Um fiasco? Um fracasso? Um traste inútil? Um loser, no melhor sentido made in USA do termo? Mas por que não seria apenas um ser humano como outro qualquer, enquadrado pelas situações normais da vida, lutando sem ter de ganhar, mas apenas por ter de lutar?

Perguntas respondendo perguntas são, para mim, um hábito difícil de superar, então tento tirar alguma vantagem disso, nem que seja para não me dar por satisfeito com respostas prontas ou fáceis, mesmo que isso não me traga nenhum benefício, pelo contrário, me deixe num estado de dúvida permanente. As do parágrafo acima nasceram em minha mente após a ampla difusão, na mídia nacional, da notícia de um jovem que nasceu com a síndrome de Down e comemorava sua aprovação no vestibular de uma universidade pública federal, no estado de Goiás.

Deveria ficar feliz, esfuziante, pelo feito do rapaz. Afinal, diante de tanto descrédito quanto às pessoas com deficiência intelectual e de tantas pedras e outras coisas no caminho, trata-se inegavelmente de um verdadeiro herói. Ou não? Será? E se seu feito for apenas decorrência de uma sequência de situações favoráveis, no que diz respeito às oportunidades, sejam elas de ordem particular, divinas ou socioculturais?
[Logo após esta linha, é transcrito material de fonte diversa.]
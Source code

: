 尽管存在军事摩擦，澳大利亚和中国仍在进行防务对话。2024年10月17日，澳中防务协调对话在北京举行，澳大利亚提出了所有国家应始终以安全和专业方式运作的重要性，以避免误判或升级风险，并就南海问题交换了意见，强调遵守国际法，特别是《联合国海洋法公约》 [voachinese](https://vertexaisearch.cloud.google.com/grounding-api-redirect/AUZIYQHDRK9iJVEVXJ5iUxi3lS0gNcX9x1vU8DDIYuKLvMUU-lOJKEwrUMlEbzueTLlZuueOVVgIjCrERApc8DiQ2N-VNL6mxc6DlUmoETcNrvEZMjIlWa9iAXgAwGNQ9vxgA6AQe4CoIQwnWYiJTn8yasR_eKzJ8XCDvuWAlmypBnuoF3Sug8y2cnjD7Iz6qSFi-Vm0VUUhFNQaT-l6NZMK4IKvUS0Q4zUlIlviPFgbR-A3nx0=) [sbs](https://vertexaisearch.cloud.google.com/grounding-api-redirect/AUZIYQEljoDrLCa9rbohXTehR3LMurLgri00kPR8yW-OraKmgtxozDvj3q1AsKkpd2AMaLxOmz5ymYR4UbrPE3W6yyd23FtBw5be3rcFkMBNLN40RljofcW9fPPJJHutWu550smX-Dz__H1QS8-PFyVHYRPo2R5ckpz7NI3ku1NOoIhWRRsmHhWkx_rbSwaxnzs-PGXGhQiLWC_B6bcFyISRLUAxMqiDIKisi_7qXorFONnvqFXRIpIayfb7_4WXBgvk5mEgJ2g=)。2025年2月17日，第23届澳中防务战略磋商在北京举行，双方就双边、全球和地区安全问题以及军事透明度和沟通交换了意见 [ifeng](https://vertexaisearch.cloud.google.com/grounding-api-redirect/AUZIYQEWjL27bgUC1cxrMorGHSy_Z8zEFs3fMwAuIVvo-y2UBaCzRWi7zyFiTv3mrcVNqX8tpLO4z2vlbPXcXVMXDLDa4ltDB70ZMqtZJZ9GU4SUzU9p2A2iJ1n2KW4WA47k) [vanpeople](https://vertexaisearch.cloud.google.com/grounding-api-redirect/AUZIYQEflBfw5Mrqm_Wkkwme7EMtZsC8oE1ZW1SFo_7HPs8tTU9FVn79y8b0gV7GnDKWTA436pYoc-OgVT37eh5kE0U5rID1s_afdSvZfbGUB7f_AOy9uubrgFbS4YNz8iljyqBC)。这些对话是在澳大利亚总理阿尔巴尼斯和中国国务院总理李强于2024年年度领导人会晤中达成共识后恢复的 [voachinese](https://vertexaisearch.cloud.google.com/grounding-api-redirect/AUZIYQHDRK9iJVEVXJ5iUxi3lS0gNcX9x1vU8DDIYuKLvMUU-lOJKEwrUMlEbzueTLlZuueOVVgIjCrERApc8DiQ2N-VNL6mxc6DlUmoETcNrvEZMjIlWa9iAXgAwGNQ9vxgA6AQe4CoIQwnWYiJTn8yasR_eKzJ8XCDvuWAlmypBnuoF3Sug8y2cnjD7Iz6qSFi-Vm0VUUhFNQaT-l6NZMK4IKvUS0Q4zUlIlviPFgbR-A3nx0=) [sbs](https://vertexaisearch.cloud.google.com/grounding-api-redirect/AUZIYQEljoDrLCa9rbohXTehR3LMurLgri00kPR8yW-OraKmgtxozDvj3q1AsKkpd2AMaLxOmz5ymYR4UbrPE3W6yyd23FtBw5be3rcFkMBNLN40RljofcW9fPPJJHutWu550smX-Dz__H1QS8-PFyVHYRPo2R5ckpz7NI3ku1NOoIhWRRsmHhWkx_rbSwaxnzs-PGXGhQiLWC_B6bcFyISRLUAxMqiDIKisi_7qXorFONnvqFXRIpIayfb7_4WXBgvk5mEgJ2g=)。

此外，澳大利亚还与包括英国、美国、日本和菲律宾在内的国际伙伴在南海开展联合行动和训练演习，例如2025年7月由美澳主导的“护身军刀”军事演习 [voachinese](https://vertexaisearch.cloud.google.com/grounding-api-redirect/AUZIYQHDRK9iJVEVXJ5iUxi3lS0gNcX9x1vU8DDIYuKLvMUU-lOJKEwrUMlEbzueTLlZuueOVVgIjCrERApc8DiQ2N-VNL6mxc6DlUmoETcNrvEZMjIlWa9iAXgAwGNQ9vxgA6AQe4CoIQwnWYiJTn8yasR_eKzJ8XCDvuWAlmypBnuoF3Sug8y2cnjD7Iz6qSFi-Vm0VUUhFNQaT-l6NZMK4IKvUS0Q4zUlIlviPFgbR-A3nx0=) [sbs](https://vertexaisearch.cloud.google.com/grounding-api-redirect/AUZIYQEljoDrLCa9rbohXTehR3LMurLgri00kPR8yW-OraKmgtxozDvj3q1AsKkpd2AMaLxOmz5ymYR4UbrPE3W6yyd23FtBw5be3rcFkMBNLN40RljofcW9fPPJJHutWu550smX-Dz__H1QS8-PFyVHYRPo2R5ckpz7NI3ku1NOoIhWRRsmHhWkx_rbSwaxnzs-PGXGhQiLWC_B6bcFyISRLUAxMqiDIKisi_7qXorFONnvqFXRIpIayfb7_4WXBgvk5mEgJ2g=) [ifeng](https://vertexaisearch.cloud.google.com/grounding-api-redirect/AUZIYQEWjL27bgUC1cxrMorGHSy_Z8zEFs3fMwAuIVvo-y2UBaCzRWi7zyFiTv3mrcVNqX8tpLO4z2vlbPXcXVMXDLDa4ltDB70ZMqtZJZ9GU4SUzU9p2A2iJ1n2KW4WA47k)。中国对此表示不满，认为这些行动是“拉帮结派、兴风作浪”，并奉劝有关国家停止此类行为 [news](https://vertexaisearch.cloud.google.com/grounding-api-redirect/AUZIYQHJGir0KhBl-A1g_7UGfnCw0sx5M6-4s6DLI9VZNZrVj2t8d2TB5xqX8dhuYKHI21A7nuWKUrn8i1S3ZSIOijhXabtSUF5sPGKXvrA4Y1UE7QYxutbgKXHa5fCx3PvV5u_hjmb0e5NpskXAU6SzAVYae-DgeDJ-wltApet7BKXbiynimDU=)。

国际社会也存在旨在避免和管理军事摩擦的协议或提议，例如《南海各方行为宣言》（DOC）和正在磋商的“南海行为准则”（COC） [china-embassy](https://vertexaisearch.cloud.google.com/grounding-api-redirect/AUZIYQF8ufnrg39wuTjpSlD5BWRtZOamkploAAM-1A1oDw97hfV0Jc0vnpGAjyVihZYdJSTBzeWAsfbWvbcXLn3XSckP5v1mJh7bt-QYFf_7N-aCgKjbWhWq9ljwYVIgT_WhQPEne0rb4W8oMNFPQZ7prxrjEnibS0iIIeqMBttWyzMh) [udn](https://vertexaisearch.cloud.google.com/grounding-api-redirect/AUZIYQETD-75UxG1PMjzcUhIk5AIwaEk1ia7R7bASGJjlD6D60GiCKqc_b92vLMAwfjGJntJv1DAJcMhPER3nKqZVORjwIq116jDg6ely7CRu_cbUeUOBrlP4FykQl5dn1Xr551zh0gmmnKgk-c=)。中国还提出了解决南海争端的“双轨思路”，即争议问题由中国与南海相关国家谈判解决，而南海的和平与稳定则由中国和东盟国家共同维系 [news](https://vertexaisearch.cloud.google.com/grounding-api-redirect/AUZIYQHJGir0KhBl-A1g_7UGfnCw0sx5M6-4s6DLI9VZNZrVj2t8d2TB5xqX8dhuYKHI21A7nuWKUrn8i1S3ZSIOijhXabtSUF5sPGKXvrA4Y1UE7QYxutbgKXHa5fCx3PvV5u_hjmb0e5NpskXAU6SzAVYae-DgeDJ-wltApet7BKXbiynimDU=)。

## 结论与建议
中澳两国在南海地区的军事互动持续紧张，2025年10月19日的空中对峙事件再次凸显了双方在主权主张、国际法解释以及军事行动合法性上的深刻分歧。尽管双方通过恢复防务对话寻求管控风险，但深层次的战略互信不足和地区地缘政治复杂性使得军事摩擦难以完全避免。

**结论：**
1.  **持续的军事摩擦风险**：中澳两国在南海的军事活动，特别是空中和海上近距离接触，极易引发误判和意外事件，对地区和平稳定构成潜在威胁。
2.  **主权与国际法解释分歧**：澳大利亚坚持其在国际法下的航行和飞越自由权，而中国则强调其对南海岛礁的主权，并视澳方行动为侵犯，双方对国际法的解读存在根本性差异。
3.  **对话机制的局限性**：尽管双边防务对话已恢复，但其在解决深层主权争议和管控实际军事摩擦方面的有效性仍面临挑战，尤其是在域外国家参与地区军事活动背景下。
Em que medida sua família tem parte em seu sucesso? Seus professores, sua comunidade escolar? Registre-se que, mesmo com todos esses questionamentos, estou muito feliz por ele, por sua família, seus professores, comunidade, etc. Ficarmos felizes importa muito, mas a vida também tem suas infelicidades. É preciso olhar para elas também, até para não confundirmos a felicidade autêntica com a bobeira pura e simples.

A situação do exemplo acima não é emblemática nem única. A todo o momento lê-se, até nos mais sérios meios ditos “inclusivos”, aqueles que lutam ferrenhamente contra estereótipos, preconceitos e todo o eixo do mal, uma manchete dando conta da tal superação. Palavra que traz o heroísmo dentro de si e que transformou-se, nos últimos tempos, num tipo de obrigatoriedade, caso você seja uma pessoa com deficiência e não queira sentir-se um derrotado em vida.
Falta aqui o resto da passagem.